While visiting their site, be sure to note that many of the “facts” are half-truths, skewed or have since been resolved in such a way, that weakens their position, and so they neglect to update them. They also, forget to mention that the system was broken only 10 years ago, when the government got swept up in the “idea economy” mantra of of the dot com gold rush and decided that people could patent ideas as a process. The investment banks realized their folly and adjusted their policies. However it’s A LOT harder for the government to pull back entitlements…

LZ7 (profile) says:

Re: Masnik is a tool

You wrote:

“We are in the process of converting InventorEd to Drupal at this time. InventorEd services people all over the world, many of whom are using older computers and may be on dialup or radio link communications (outback) which are costly. So InventorEd was intentionally designed for low bandwidth. And yes, it was designed starting in the 1990s and has been through two major updates. It was created in raw html initially and then maintained with Front Page because doing so was easy. And yes, I do realize that Front Page produces crappy code but with over 700 web pages on the site expediency trumped the code issue.

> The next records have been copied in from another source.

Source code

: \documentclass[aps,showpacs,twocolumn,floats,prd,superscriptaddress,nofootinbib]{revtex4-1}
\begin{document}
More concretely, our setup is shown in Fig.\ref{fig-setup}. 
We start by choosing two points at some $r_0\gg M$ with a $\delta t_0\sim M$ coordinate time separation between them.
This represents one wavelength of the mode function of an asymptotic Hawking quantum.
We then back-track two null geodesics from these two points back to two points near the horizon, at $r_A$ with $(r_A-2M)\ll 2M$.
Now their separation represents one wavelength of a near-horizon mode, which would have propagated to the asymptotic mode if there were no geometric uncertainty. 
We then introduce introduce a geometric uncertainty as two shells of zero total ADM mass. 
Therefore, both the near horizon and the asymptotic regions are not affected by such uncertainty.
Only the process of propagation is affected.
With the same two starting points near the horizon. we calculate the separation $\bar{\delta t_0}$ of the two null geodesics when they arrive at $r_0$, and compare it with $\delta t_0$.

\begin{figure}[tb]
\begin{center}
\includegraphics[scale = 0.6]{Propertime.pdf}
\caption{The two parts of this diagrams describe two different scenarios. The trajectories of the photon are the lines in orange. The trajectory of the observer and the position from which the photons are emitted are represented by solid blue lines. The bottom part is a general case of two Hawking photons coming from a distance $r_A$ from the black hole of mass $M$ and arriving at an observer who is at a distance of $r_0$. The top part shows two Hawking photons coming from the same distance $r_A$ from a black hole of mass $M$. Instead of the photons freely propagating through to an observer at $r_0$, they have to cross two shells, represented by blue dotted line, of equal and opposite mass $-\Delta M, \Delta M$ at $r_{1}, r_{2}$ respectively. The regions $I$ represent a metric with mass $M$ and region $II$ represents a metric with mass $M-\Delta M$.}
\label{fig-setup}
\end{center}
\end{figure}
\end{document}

PIAUSA serves as an example of how open source can be a very poor value. It is based on EZ Publish, an atrocious piece of bloated crap. We paid for commercial use and I have to say that it never delivered on the claims. When we are finished with InventorEd we will also be converting PIAUSA to Drupal.

I have nothing against open source except for the fact that much of it is worth exactly what people pay and the entitlement mentality of those in the community who think that they should be able to pilfer others intellectual property to use as a loss leader to generate consulting fees.

Ronald J. Riley,

Drupal *is* opensource you dullard. Just admit it, you don’t know what the hell your talking about. You wave your banners and keep reciting the pamphlet you picked up at the patent clerk’s office. Never admitting the obvious because if it weren’t for dogma you’d have a hard time supporting the system that pays your bar tab…

Ronald J Riley (profile) says:

Re: Masnik is a tool

Open source ends up being similar to a pyramid scheme. Many work for nothing while a few reap big rewards.

Ronald J. Riley,

Speaking only on my own behalf.
President – http://www.PIAUSA.org – RJR at PIAUSA.org
Executive Director – http://www.InventorEd.org – RJR at InvEd.org
Senior Fellow – http://www.PatentPolicy.org
President – Alliance for American Innovation
Caretaker of Intellectual Property Creators on behalf of deceased founder Paul Heckel
Washington, DC
Direct (810) 597-0194 – (202) 318-1595 – 9 am to 8 pm EST.

Bruce Burdick (profile) says:

Masnik is not a tool, Masnik is just wrong

Mike, equating a patent title to a patent claim in order to imply a valid patent is obvious. Red Hat paid because they could not bust the patent and infringed. Simple as that. Acacia by buying the patent gave the inventor or patent owner a reward and promotes the progress of the useful arts. That encourages that inventor and other inventors to invent and that promotes progress. You can’t deny the patented subject matter was useful as Red Hat was apparently using it and had to settle. Good patent. Good outcome.

I disagree that open source is a pyramid scheme were only a few benefit. All those many who use the software for free to do great things benefit and those they benefit by their work also benefit. For example I have used openoffice.org for several years and see no reason to use MS Office any longer. I benefit, my clients benefit.